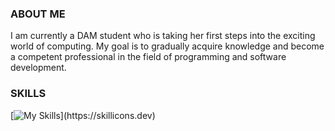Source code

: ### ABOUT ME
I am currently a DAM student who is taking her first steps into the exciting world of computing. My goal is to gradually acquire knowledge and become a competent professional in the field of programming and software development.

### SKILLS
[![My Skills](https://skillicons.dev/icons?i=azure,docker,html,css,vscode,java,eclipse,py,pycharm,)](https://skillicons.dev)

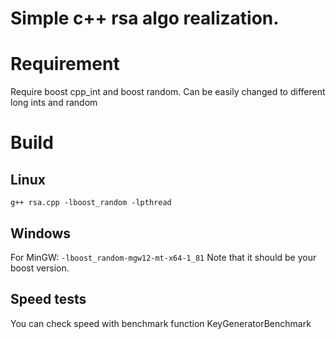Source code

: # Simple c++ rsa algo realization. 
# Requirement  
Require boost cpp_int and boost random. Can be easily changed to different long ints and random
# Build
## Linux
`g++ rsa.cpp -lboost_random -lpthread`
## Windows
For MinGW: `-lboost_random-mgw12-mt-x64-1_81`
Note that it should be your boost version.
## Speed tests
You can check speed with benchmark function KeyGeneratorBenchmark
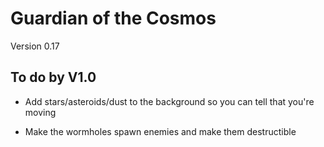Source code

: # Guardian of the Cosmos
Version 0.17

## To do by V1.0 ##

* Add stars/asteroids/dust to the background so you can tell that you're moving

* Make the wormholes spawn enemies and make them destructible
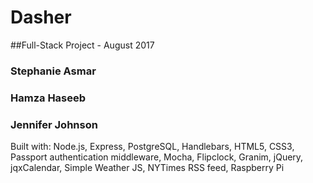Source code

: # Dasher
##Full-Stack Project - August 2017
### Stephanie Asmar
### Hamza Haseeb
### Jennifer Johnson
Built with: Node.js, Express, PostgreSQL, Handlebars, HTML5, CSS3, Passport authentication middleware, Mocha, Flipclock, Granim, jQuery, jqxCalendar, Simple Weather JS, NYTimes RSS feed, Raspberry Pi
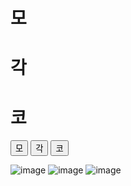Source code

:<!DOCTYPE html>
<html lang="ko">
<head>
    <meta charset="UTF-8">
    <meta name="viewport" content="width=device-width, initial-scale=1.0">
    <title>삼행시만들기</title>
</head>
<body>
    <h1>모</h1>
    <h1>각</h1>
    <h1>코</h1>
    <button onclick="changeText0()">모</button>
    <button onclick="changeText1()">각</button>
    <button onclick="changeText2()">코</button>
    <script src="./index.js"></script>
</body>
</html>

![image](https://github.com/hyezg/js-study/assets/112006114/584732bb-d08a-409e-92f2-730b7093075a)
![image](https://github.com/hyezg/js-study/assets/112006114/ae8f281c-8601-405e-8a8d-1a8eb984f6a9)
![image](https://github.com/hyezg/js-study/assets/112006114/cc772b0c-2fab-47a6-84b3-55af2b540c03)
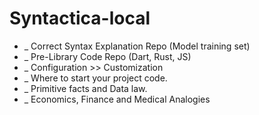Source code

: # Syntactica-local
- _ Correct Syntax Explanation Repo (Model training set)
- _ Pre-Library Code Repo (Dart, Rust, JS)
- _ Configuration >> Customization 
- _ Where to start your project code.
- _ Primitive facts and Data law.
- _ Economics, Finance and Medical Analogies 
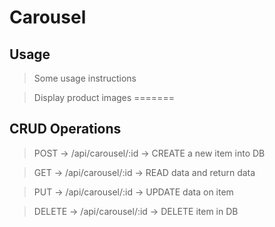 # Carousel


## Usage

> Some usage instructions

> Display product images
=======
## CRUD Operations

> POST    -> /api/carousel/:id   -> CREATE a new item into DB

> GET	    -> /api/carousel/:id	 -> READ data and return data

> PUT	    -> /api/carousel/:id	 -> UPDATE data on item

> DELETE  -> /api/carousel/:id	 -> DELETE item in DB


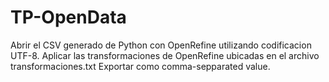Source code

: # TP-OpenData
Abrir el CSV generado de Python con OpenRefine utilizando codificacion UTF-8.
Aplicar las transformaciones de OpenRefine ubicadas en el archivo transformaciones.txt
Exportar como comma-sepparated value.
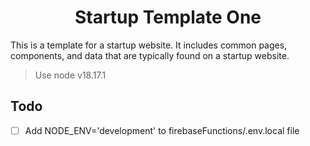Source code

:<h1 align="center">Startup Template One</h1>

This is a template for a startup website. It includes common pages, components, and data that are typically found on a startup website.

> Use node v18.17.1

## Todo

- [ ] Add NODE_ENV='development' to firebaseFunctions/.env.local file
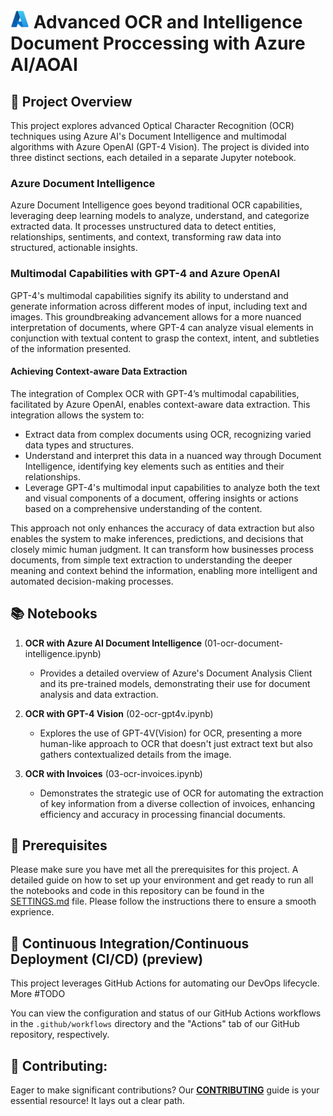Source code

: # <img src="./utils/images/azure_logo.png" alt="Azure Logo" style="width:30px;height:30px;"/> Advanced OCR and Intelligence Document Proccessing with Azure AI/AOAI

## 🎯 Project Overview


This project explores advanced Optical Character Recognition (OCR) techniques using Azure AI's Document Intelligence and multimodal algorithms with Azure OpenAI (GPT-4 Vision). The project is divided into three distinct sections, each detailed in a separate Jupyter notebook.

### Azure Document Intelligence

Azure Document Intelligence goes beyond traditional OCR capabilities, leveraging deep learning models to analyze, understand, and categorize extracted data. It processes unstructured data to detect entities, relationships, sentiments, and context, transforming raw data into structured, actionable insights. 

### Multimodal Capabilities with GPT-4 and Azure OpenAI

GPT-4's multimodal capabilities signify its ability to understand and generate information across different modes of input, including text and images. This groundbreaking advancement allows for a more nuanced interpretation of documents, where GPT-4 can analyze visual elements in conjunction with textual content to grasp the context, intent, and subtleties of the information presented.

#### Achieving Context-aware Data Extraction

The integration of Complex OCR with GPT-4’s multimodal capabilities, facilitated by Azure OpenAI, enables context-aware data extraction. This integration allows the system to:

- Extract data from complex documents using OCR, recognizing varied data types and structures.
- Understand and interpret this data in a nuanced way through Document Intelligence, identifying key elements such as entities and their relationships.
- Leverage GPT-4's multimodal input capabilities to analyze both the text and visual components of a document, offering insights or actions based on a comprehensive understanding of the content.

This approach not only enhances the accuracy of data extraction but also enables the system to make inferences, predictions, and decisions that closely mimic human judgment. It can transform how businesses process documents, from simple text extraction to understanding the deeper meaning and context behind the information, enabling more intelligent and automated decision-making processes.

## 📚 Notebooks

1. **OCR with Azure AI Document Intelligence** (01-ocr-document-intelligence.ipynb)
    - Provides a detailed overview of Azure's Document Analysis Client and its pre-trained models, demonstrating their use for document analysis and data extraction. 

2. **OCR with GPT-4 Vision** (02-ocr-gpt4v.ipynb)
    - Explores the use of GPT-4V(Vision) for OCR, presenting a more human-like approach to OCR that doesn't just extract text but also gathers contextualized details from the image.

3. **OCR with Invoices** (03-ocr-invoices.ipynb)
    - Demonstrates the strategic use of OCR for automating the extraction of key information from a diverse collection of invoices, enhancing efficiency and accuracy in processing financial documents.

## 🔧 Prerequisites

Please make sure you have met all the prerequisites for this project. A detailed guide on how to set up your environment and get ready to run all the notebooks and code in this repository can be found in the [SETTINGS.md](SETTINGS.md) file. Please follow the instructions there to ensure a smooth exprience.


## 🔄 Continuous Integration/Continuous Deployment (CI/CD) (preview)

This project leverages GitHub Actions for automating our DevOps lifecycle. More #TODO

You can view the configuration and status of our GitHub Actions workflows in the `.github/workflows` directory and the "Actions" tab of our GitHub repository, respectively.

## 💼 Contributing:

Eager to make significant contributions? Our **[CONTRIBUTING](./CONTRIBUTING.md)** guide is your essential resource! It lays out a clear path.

☆ ☆ ☆ ☆

◆ The problem:
Output the records above in their entirety and exactly, leaving out all images.

◆ Answer space:
Source code

: ### ABOUT ME
I am currently a DAM student who is taking her first steps into the exciting world of computing. My goal is to gradually acquire knowledge and become a competent professional in the field of programming and software development.

### SKILLS
[![My Skills](https://skillicons.dev/icons?i=azure,docker,html,css,vscode,java,eclipse,py,pycharm,)](https://skillicons.dev)

Source code

: # Simple c++ rsa algo realization. 
# Requirement  
Require boost cpp_int and boost random. Can be easily changed to different long ints and random
# Build
## Linux
`g++ rsa.cpp -lboost_random -lpthread`
## Windows
For MinGW: `-lboost_random-mgw12-mt-x64-1_81`
Note that it should be your boost version.
## Speed tests
You can check speed with benchmark function KeyGeneratorBenchmark
Source code

: # Guardian of the Cosmos
Version 0.17

## To do by V1.0 ##

* Add stars/asteroids/dust to the background so you can tell that you're moving

* Make the wormholes spawn enemies and make them destructible
Source code

: # Dasher
##Full-Stack Project - August 2017
### Stephanie Asmar
### Hamza Haseeb
### Jennifer Johnson
Built with: Node.js, Express, PostgreSQL, Handlebars, HTML5, CSS3, Passport authentication middleware, Mocha, Flipclock, Granim, jQuery, jqxCalendar, Simple Weather JS, NYTimes RSS feed, Raspberry Pi
Source code

:<!DOCTYPE html>
<html lang="ko">
<head>
    <meta charset="UTF-8">
    <meta name="viewport" content="width=device-width, initial-scale=1.0">
    <title>삼행시만들기</title>
</head>
<body>
    <h1>모</h1>
    <h1>각</h1>
    <h1>코</h1>
    <button onclick="changeText0()">모</button>
    <button onclick="changeText1()">각</button>
    <button onclick="changeText2()">코</button>
    <script src="./index.js"></script>
</body>
</html>

![image](https://github.com/hyezg/js-study/assets/112006114/584732bb-d08a-409e-92f2-730b7093075a)
![image](https://github.com/hyezg/js-study/assets/112006114/ae8f281c-8601-405e-8a8d-1a8eb984f6a9)
![image](https://github.com/hyezg/js-study/assets/112006114/cc772b0c-2fab-47a6-84b3-55af2b540c03)
Source code

: # Syntactica-local
- _ Correct Syntax Explanation Repo (Model training set)
- _ Pre-Library Code Repo (Dart, Rust, JS)
- _ Configuration >> Customization 
- _ Where to start your project code.
- _ Primitive facts and Data law.
- _ Economics, Finance and Medical Analogies 
 # Carousel


## Usage

> Some usage instructions

> Display product images
=======
## CRUD Operations

> POST    -> /api/carousel/:id   -> CREATE a new item into DB

> GET	    -> /api/carousel/:id	 -> READ data and return data

> PUT	    -> /api/carousel/:id	 -> UPDATE data on item

> DELETE  -> /api/carousel/:id	 -> DELETE item in DB


Source code

: # TP-OpenData
Abrir el CSV generado de Python con OpenRefine utilizando codificacion UTF-8.
Aplicar las transformaciones de OpenRefine ubicadas en el archivo transformaciones.txt
Exportar como comma-sepparated value.
Source code

:<h1 align="center">Startup Template One</h1>

This is a template for a startup website. It includes common pages, components, and data that are typically found on a startup website.

> Use node v18.17.1

## Todo

- [ ] Add NODE_ENV='development' to firebaseFunctions/.env.local file
Source code

: # <img src="./utils/images/azure_logo.png" alt="Azure Logo" style="width:30px;height:30px;"/> Advanced OCR and Intelligence Document Proccessing with Azure AI/AOAI

## 🎯 Project Overview


This project explores advanced Optical Character Recognition (OCR) techniques using Azure AI's Document Intelligence and multimodal algorithms with Azure OpenAI (GPT-4 Vision). The project is divided into three distinct sections, each detailed in a separate Jupyter notebook.

### Azure Document Intelligence

Azure Document Intelligence goes beyond traditional OCR capabilities, leveraging deep learning models to analyze, understand, and categorize extracted data. It processes unstructured data to detect entities, relationships, sentiments, and context, transforming raw data into structured, actionable insights. 

### Multimodal Capabilities with GPT-4 and Azure OpenAI

GPT-4's multimodal capabilities signify its ability to understand and generate information across different modes of input, including text and images. This groundbreaking advancement allows for a more nuanced interpretation of documents, where GPT-4 can analyze visual elements in conjunction with textual content to grasp the context, intent, and subtleties of the information presented.

#### Achieving Context-aware Data Extraction

The integration of Complex OCR with GPT-4’s multimodal capabilities, facilitated by Azure OpenAI, enables context-aware data extraction. This integration allows the system to:

- Extract data from complex documents using OCR, recognizing varied data types and structures.
- Understand and interpret this data in a nuanced way through Document Intelligence, identifying key elements such as entities and their relationships.
- Leverage GPT-4's multimodal input capabilities to analyze both the text and visual components of a document, offering insights or actions based on a comprehensive understanding of the content.

This approach not only enhances the accuracy of data extraction but also enables the system to make inferences, predictions, and decisions that closely mimic human judgment. It can transform how businesses process documents, from simple text extraction to understanding the deeper meaning and context behind the information, enabling more intelligent and automated decision-making processes.

## 📚 Notebooks

1. **OCR with Azure AI Document Intelligence** (01-ocr-document-intelligence.ipynb)
    - Provides a detailed overview of Azure's Document Analysis Client and its pre-trained models, demonstrating their use for document analysis and data extraction. 

2. **OCR with GPT-4 Vision** (02-ocr-gpt4v.ipynb)
    - Explores the use of GPT-4V(Vision) for OCR, presenting a more human-like approach to OCR that doesn't just extract text but also gathers contextualized details from the image.

3. **OCR with Invoices** (03-ocr-invoices.ipynb)
    - Demonstrates the strategic use of OCR for automating the extraction of key information from a diverse collection of invoices, enhancing efficiency and accuracy in processing financial documents.

## 🔧 Prerequisites

Please make sure you have met all the prerequisites for this project. A detailed guide on how to set up your environment and get ready to run all the notebooks and code in this repository can be found in the [SETTINGS.md](SETTINGS.md) file. Please follow the instructions there to ensure a smooth exprience.


## 🔄 Continuous Integration/Continuous Deployment (CI/CD) (preview)

This project leverages GitHub Actions for automating our DevOps lifecycle. More #TODO

You can view the configuration and status of our GitHub Actions workflows in the `.github/workflows` directory and the "Actions" tab of our GitHub repository, respectively.

## 💼 Contributing:

Eager to make significant contributions? Our **[CONTRIBUTING](./CONTRIBUTING.md)** guide is your essential resource! It lays out a clear path.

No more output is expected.